Bis zum heutigen Tag weiß ich nicht, ob meine Bekanntschaft mit dem Mäuschen ein Fiebertraum oder ob es eine von mir selber erlebte Wirklichkeit war. Meine Bitte nochmals einen Tag und eine Nacht im Turm zu verbringen, wurde, als ich die Gründe für mein Vorhaben nannte, lächelnd und kopfschüttelnd abgewiesen.
Mehrere Tage später fing ich aber eine Maus in meinem Keller.
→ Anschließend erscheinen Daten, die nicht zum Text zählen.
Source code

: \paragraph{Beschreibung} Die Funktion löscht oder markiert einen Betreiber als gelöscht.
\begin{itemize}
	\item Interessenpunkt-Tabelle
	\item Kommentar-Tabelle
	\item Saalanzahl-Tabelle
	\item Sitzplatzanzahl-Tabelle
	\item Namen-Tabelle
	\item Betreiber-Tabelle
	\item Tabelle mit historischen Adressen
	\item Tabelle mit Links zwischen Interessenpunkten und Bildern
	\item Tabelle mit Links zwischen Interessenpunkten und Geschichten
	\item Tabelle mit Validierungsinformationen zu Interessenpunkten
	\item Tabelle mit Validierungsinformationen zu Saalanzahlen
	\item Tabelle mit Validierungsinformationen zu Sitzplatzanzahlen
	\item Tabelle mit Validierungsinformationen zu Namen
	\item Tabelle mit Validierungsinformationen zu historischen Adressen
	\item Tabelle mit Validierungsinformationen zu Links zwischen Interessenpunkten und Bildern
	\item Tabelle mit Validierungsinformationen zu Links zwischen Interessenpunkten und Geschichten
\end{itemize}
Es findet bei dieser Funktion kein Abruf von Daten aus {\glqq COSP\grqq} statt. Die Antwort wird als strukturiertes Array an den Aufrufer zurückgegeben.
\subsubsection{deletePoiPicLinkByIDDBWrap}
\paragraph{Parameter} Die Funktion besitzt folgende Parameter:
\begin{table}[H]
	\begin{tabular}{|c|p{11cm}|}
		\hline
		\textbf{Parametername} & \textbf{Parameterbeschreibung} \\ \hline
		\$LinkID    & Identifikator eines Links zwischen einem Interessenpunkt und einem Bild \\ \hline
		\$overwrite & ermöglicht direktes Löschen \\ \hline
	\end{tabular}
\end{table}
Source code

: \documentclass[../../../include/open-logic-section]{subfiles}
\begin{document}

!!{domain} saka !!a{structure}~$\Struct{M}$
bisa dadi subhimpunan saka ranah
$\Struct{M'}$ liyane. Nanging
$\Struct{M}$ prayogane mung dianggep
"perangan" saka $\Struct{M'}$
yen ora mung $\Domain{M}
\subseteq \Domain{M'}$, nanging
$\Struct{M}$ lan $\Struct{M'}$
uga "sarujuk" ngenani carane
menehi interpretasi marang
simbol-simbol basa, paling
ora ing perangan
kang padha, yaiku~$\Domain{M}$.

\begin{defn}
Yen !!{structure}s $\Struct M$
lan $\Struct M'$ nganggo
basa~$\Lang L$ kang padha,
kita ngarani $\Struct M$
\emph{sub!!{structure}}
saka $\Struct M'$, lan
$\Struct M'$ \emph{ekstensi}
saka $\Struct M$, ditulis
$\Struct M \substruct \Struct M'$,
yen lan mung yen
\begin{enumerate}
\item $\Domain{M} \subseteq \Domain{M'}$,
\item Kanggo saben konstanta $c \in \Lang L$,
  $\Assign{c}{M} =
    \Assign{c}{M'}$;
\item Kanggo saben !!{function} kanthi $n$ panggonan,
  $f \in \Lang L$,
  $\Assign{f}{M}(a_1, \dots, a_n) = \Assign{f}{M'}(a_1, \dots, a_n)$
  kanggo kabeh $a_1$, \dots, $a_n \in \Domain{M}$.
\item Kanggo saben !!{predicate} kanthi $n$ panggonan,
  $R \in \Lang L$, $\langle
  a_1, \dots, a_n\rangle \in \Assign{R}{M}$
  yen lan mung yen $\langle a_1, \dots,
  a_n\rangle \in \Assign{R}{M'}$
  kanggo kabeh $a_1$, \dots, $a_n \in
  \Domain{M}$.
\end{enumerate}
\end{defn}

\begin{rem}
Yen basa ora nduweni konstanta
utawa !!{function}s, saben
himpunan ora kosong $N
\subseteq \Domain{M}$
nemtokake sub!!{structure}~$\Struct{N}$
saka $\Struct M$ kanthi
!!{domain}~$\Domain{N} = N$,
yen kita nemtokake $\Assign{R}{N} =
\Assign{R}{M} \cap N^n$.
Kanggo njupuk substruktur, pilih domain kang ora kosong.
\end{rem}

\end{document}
Sie saß in der aufgestellten Falle und fiepte ganz jämmerlich. Vorsichtig wurde sie befreit und ich sagte zu ihr, dass sie dafür sorgen soll, dass dem Mäuschen im Gefängnisturm mitgeteilt würde, dass ich, ihr Freund für eine kurze Zeit, wieder gesund und munter zu Hause sei. Die Maus schaute mich an, putzte sich nach Mäuseart die Schnauze und verschwand in einem Loch in der Mauer. Mir war es aber, als ob sie mich verstanden hätte.